▶ **TASK STATEMENT**: Once the pictures are removed, return each record below exactly as written.

(Collected data)
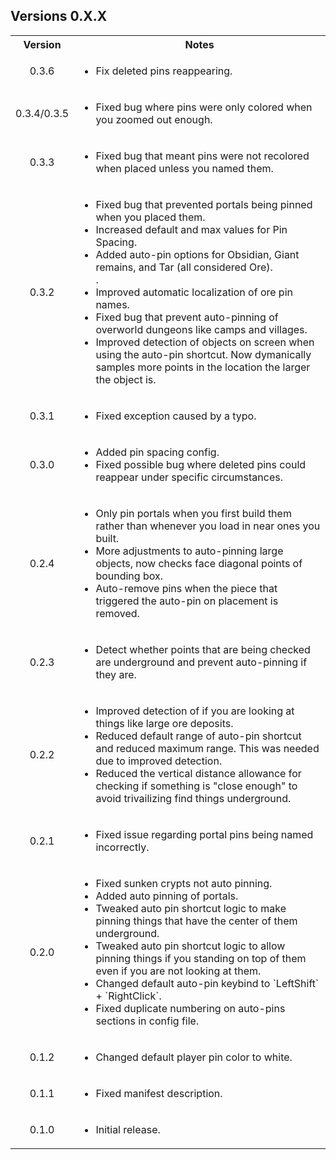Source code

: <div class="header">
	<h2>Versions 0.X.X</h2>
</div>
<table>
	<tbody>
		<tr>
			<th align="center">Version</th>
			<th align="center">Notes</th>
		</tr>
		<tr>
			<td align="center">0.3.6</td>
			<td align="left">
				<ul>
					<li>Fix deleted pins reappearing.</li>
				</ul>
			</td>
		</tr>
		<tr>
			<td align="center">0.3.4/0.3.5</td>
			<td align="left">
				<ul>
					<li>Fixed bug where pins were only colored when you zoomed out enough.</li>
				</ul>
			</td>
		</tr>
		<tr>
			<td align="center">0.3.3</td>
			<td align="left">
				<ul>
					<li>Fixed bug that meant pins were not recolored when placed unless you named them.</li>
				</ul>
			</td>
		</tr>
		<tr>
			<td align="center">0.3.2</td>
			<td align="left">
				<ul>
					<li>Fixed bug that prevented portals being pinned when you placed them.</li>
					<li>Increased default and max values for Pin Spacing.</li>
					<li>Added auto-pin options for Obsidian, Giant remains, and Tar (all considered Ore).</li>.
					<li>Improved automatic localization of ore pin names.</li>
					<li>Fixed bug that prevent auto-pinning of overworld dungeons like camps and villages.</li>
					<li>Improved detection of objects on screen when using the auto-pin shortcut. Now dymanically samples more points in the location the larger the object is.</li>
				</ul>
			</td>
		</tr>
		<tr>
			<td align="center">0.3.1</td>
			<td align="left">
				<ul>
					<li>Fixed exception caused by a typo.</li>
				</ul>
			</td>
		</tr>
		<tr>
			<td align="center">0.3.0</td>
			<td align="left">
				<ul>
					<li>Added pin spacing config.</li>
					<li>Fixed possible bug where deleted pins could reappear under specific circumstances.</li>
				</ul>
			</td>
		</tr>
		<tr>
			<td align="center">0.2.4</td>
			<td align="left">
				<ul>
					<li>Only pin portals when you first build them rather than whenever you load in near ones you built.</li>
					<li>More adjustments to auto-pinning large objects, now checks face diagonal points of bounding box.</li>
					<li>Auto-remove pins when the piece that triggered the auto-pin on placement is removed.</li>
				</ul>
			</td>
		</tr>
		<tr>
			<td align="center">0.2.3</td>
			<td align="left">
				<ul>
					<li>Detect whether points that are being checked are underground and prevent auto-pinning if they are.</li>
				</ul>
			</td>
		</tr>
		<tr>
			<td align="center">0.2.2</td>
			<td align="left">
				<ul>
					<li>Improved detection of if you are looking at things like large ore deposits.</li>
					<li>Reduced default range of auto-pin shortcut and reduced maximum range. This was needed due to improved detection.</li>
					<li>Reduced the vertical distance allowance for checking if something is "close enough" to avoid trivailizing find things underground.</li>
				</ul>
			</td>
		</tr>
		<tr>
			<td align="center">0.2.1</td>
			<td align="left">
				<ul>
					<li>Fixed issue regarding portal pins being named incorrectly.</li>
				</ul>
			</td>
		</tr>
		<tr>
			<td align="center">0.2.0</td>
			<td align="left">
				<ul>
					<li>Fixed sunken crypts not auto pinning.</li>
					<li>Added auto pinning of portals.</li>
					<li>Tweaked auto pin shortcut logic to make pinning things that have the center of them underground.</li>
					<li>Tweaked auto pin shortcut logic to allow pinning things if you standing on top of them even if you are not looking at them.</li>
					<li>Changed default auto-pin keybind to `LeftShift` + `RightClick`.</li>
					<li>Fixed duplicate numbering on auto-pins sections in config file.</li>
				</ul>
			</td>
		</tr>
		<tr>
			<td align="center">0.1.2</td>
			<td align="left">
				<ul>
					<li>Changed default player pin color to white.</li>
				</ul>
			</td>
		</tr>
		<tr>
			<td align="center">0.1.1</td>
			<td align="left">
				<ul>
					<li>Fixed manifest description.</li>
				</ul>
			</td>
		</tr>
		<tr>
			<td align="center">0.1.0</td>
			<td align="left">
				<ul>
					<li>Initial release.</li>
				</ul>
			</td>
		</tr>
	</tbody>
</table>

▶ **EXERCISE RESPONSE**:
Source code

: <div class="header">
	<h2>Versions 0.X.X</h2>
</div>
<table>
	<tbody>
		<tr>
			<th align="center">Version</th>
			<th align="center">Notes</th>
		</tr>
		<tr>
			<td align="center">0.3.6</td>
			<td align="left">
				<ul>
					<li>Fix deleted pins reappearing.</li>
				</ul>
			</td>
		</tr>
		<tr>
			<td align="center">0.3.4/0.3.5</td>
			<td align="left">
				<ul>
					<li>Fixed bug where pins were only colored when you zoomed out enough.</li>
				</ul>
			</td>
		</tr>
		<tr>
			<td align="center">0.3.3</td>
			<td align="left">
				<ul>
					<li>Fixed bug that meant pins were not recolored when placed unless you named them.</li>
				</ul>
			</td>
		</tr>
		<tr>
			<td align="center">0.3.2</td>
			<td align="left">
				<ul>
					<li>Fixed bug that prevented portals being pinned when you placed them.</li>
					<li>Increased default and max values for Pin Spacing.</li>
					<li>Added auto-pin options for Obsidian, Giant remains, and Tar (all considered Ore).</li>.
					<li>Improved automatic localization of ore pin names.</li>
					<li>Fixed bug that prevent auto-pinning of overworld dungeons like camps and villages.</li>
					<li>Improved detection of objects on screen when using the auto-pin shortcut. Now dymanically samples more points in the location the larger the object is.</li>
				</ul>
			</td>
		</tr>
		<tr>
			<td align="center">0.3.1</td>
			<td align="left">
				<ul>
					<li>Fixed exception caused by a typo.</li>
				</ul>
			</td>
		</tr>
		<tr>
			<td align="center">0.3.0</td>
			<td align="left">
				<ul>
					<li>Added pin spacing config.</li>
					<li>Fixed possible bug where deleted pins could reappear under specific circumstances.</li>
				</ul>
			</td>
		</tr>
		<tr>
			<td align="center">0.2.4</td>
			<td align="left">
				<ul>
					<li>Only pin portals when you first build them rather than whenever you load in near ones you built.</li>
					<li>More adjustments to auto-pinning large objects, now checks face diagonal points of bounding box.</li>
					<li>Auto-remove pins when the piece that triggered the auto-pin on placement is removed.</li>
				</ul>
			</td>
		</tr>
		<tr>
			<td align="center">0.2.3</td>
			<td align="left">
				<ul>
					<li>Detect whether points that are being checked are underground and prevent auto-pinning if they are.</li>
				</ul>
			</td>
		</tr>
		<tr>
			<td align="center">0.2.2</td>
			<td align="left">
				<ul>
					<li>Improved detection of if you are looking at things like large ore deposits.</li>
					<li>Reduced default range of auto-pin shortcut and reduced maximum range. This was needed due to improved detection.</li>
					<li>Reduced the vertical distance allowance for checking if something is "close enough" to avoid trivailizing find things underground.</li>
				</ul>
			</td>
		</tr>
		<tr>
			<td align="center">0.2.1</td>
			<td align="left">
				<ul>
					<li>Fixed issue regarding portal pins being named incorrectly.</li>
				</ul>
			</td>
		</tr>
		<tr>
			<td align="center">0.2.0</td>
			<td align="left">
				<ul>
					<li>Fixed sunken crypts not auto pinning.</li>
					<li>Added auto pinning of portals.</li>
					<li>Tweaked auto pin shortcut logic to make pinning things that have the center of them underground.</li>
					<li>Tweaked auto pin shortcut logic to allow pinning things if you standing on top of them even if you are not looking at them.</li>
					<li>Changed default auto-pin keybind to `LeftShift` + `RightClick`.</li>
					<li>Fixed duplicate numbering on auto-pins sections in config file.</li>
				</ul>
			</td>
		</tr>
		<tr>
			<td align="center">0.1.2</td>
			<td align="left">
				<ul>
					<li>Changed default player pin color to white.</li>
				</ul>
			</td>
		</tr>
		<tr>
			<td align="center">0.1.1</td>
			<td align="left">
				<ul>
					<li>Fixed manifest description.</li>
				</ul>
			</td>
		</tr>
		<tr>
			<td align="center">0.1.0</td>
			<td align="left">
				<ul>
					<li>Initial release.</li>
				</ul>
			</td>
		</tr>
	</tbody>
</table>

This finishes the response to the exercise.